Review by Ian Keogh
Astroneer is a third person video game where the purpose is to terraform a planet, but the actual joy is in exploring the different environments and reacting to what occurs.
It’s a relatively lighthearted premise, and that carries through to the comic pages, with artist Xenia Pamfil giving the Astroneer, only ever referred to as Seven, and their hovering robot companion Aeric a cartoon gloss that provides emotion despite the ever-present helmet.
As with other Titan graphic novels based on games, it’s a chance for people involved with the games to supply some storylines that didn’t make the final game, but are perfectly valid in context. In this case Dave Dwonch scripts Mia Goodwin’s plot of the Astroneer having to solve an inexplicable two week absence in his life. Has he died and somehow been returned to life? The mystery is intriguing, and the consequences spinning from it engage joyfully, but Dwonch uses far too much expository dialogue. It slows things down, when more would be achieved with less.
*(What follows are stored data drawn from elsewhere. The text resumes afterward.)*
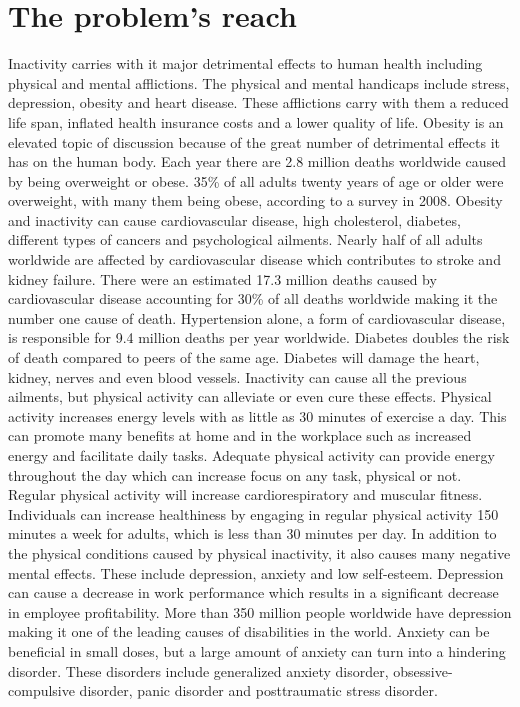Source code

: \documentclass[12pt,article]{IEEEtran}
\begin{document}
	\section{The problem's reach}
	Inactivity carries with it major detrimental effects to human health including physical and mental afflictions.  The physical and mental handicaps include stress, depression, obesity and heart disease.  These afflictions carry with them a reduced life span, inflated health insurance costs and a lower quality of life.
	Obesity is an elevated topic of discussion because of the great number of detrimental effects it has on the human body.  Each year there are 2.8 million deaths worldwide caused by being overweight or obese.  35\% of all adults twenty years of age or older were overweight, with many them being obese, according to a survey in 2008. \cite{14}  Obesity and inactivity can cause cardiovascular disease, high cholesterol, diabetes, different types of cancers and psychological ailments.  Nearly half of all adults worldwide are affected by cardiovascular disease which contributes to stroke and kidney failure.  There were an estimated 17.3 million deaths caused by cardiovascular disease accounting for 30\% of all deaths worldwide making it the number one cause of death. \cite{4}  Hypertension alone, a form of cardiovascular disease, is responsible for 9.4 million deaths per year worldwide. \cite{3}  Diabetes doubles the risk of death compared to peers of the same age.  Diabetes will damage the heart, kidney, nerves and even blood vessels. \cite{15}
	Inactivity can cause all the previous ailments, but physical activity can alleviate or even cure these effects. Physical activity increases energy levels with as little as 30 minutes of exercise a day. \cite{16, p.805} This can promote many benefits at home and in the workplace such as increased energy and facilitate daily tasks.  Adequate physical activity can provide energy throughout the day which can increase focus on any task, physical or not. \cite{17, p1447}  Regular physical activity will increase cardiorespiratory and muscular fitness. \cite{3} Individuals can increase healthiness by engaging in regular physical activity 150 minutes a week for adults, which is less than 30 minutes per day. \cite{18}
	In addition to the physical conditions caused by physical inactivity, it also causes many negative mental effects.  These include depression, anxiety and low self-esteem.  Depression can cause a decrease in work performance which results in a significant decrease in employee profitability. \cite{11, p.12}  More than 350 million people worldwide have depression making it one of the leading causes of disabilities in the world.  \cite{12} Anxiety can be beneficial in small doses, but a large amount of anxiety can turn into a hindering disorder. These disorders include generalized anxiety disorder, obsessive-compulsive disorder, panic disorder and posttraumatic stress disorder. \cite{13}  
\end{document}
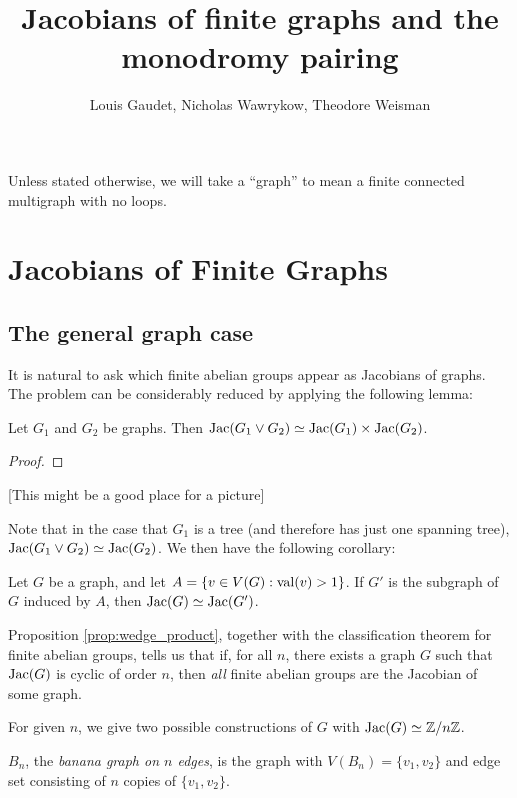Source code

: \documentclass{amsart}
\title{Jacobians of finite graphs and the monodromy pairing}
\author{Louis Gaudet, Nicholas Wawrykow, Theodore Weisman}
\begin{document}
\maketitle

Unless stated otherwise, we will take a ``graph'' to mean a finite
connected multigraph with no loops.

\section{Jacobians of Finite Graphs}
\label{sec:jacobians}

\subsection{The general graph case}
It is natural to ask which finite abelian groups appear as Jacobians
of graphs. The problem can be considerably reduced by applying the
following lemma:

\begin{prop}
\label{prop:wedge_product}
Let $G_1$ and $G_2$ be graphs. Then $\operatorname{Jac}(G_1 \vee G_2) \simeq
\operatorname{Jac}(G_1) \times \operatorname{Jac}(G_2)$.
\end{prop}
\begin{proof}




\end{proof}

[This might be a good place for a picture]

Note that in the case that $G_1$ is a tree (and therefore has just one
spanning tree), $\operatorname{Jac}(G_1 \vee G_2) \simeq \operatorname{Jac}(G_2)$. We then have
the following corollary:
\begin{cor}
  \label{cor:1_valent}
  Let $G$ be a graph, and let $A = \{v \in V(G) : \operatorname{val}(v) > 1\}$. If
  $G'$ is the subgraph of $G$ induced by $A$, then $\operatorname{Jac}(G) \simeq
  \operatorname{Jac}(G')$.
\end{cor}

Proposition \ref{prop:wedge_product}, together with the classification
theorem for finite abelian groups, tells us that if, for all $n$,
there exists a graph $G$ such that $\operatorname{Jac}(G)$ is cyclic of order $n$,
then \emph{all} finite abelian groups are the Jacobian of some graph.

For given $n$, we give two possible constructions of $G$ with $\operatorname{Jac}(G)
\simeq \mathbb{Z}/n\mathbb{Z}$.

\begin{defn}
  $B_n$, the \emph{banana graph on $n$ edges}, is the graph with
  $V(B_n) = \{v_1, v_2\}$ and edge set consisting of $n$ copies of
  $\{v_1, v_2\}$.
\end{defn}
\end{document}
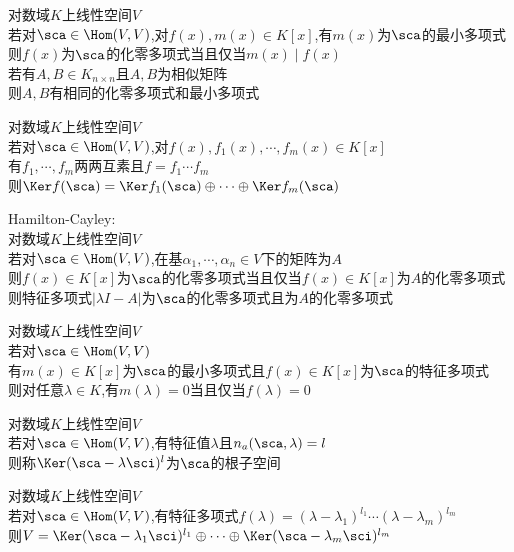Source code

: \begin{dingli}
对数域$K$上线性空间$V$\\
若对$\sca\in \Hom(V,V)$,对$f(x),m(x)\in K[x]$,有$m(x)$为$\sca$的最小多项式\\
则$f(x)$为$\sca$的化零多项式当且仅当$m(x)\mid f(x)$\\
若有$A,B\in K_{n\times n}$且$A,B$为相似矩阵\\
则$A,B$有相同的化零多项式和最小多项式
\end{dingli}

\begin{dingli}
对数域$K$上线性空间$V$\\
若对$\sca\in \Hom(V,V)$,对$f(x),f_1(x),\cdots,f_m(x)\in K[x]$\\
有$f_1,\cdots,f_m$两两互素且$f=f_1\cdots f_m$\\
则$\Ker f(\sca)=\Ker f_1(\sca)\oplus\cdots\oplus\Ker f_m(\sca)$
\end{dingli}

\begin{dingli}
Hamilton-Cayley:\\
对数域$K$上线性空间$V$\\
若对$\sca\in \Hom(V,V)$,在基$\alpha_1,\cdots,\alpha_n\in V$下的矩阵为$A$\\
则$f(x)\in K[x]$为$\sca$的化零多项式当且仅当$f(x)\in K[x]$为$A$的化零多项式\\
则特征多项式$|\lambda I-A|$为$\sca$的化零多项式且为$A$的化零多项式
\end{dingli}

\begin{dingli}
对数域$K$上线性空间$V$\\
若对$\sca\in \Hom(V,V)$\\
有$m(x)\in K[x]$为$\sca$的最小多项式且$f(x)\in K[x]$为$\sca$的特征多项式\\
则对任意$\lambda\in K$,有$m(\lambda)=0$当且仅当$f(\lambda)=0$
\end{dingli}

\begin{dingli}
对数域$K$上线性空间$V$\\
若对$\sca\in \Hom(V,V)$,有特征值$\lambda$且$n_a(\sca,\lambda)=l$\\
则称$\Ker(\sca-\lambda\sci)^{l}$为$\sca$的根子空间
\end{dingli}

\begin{dingli}
对数域$K$上线性空间$V$\\
若对$\sca\in \Hom(V,V)$,有特征多项式$f(\lambda)=(\lambda-\lambda_1)^{l_1}\cdots(\lambda-\lambda_m)^{l_m}$\\
则$V=\Ker(\sca-\lambda_1\sci)^{l_1}\oplus\cdots\oplus\Ker(\sca-\lambda_m\sci)^{l_m}$
\end{dingli}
Three short stories fill out the collection. Jeremy Lawson’s cartooning is attractive, but there’s little to a plot occupying a dozen pages. ‘Decaf Noir’ by David Pepose and Eryk Donovan is more successful, a noir crime mystery in the Astroneer’s world drawn with a gritty realism despite the story being played for laughs. The location of the missing coffee is creative.
Goodwin both writes and draws the final short, returning to the idea of time going missing as explored during the main story. Rather than a mystery, though, she treats it as a character exploration, and if the ending is a little too sentimental, arriving at it is well handled.
Players of the Astroneer game are likely to enjoy Countdown more than newcomers, but then that’s who it’s aimed at.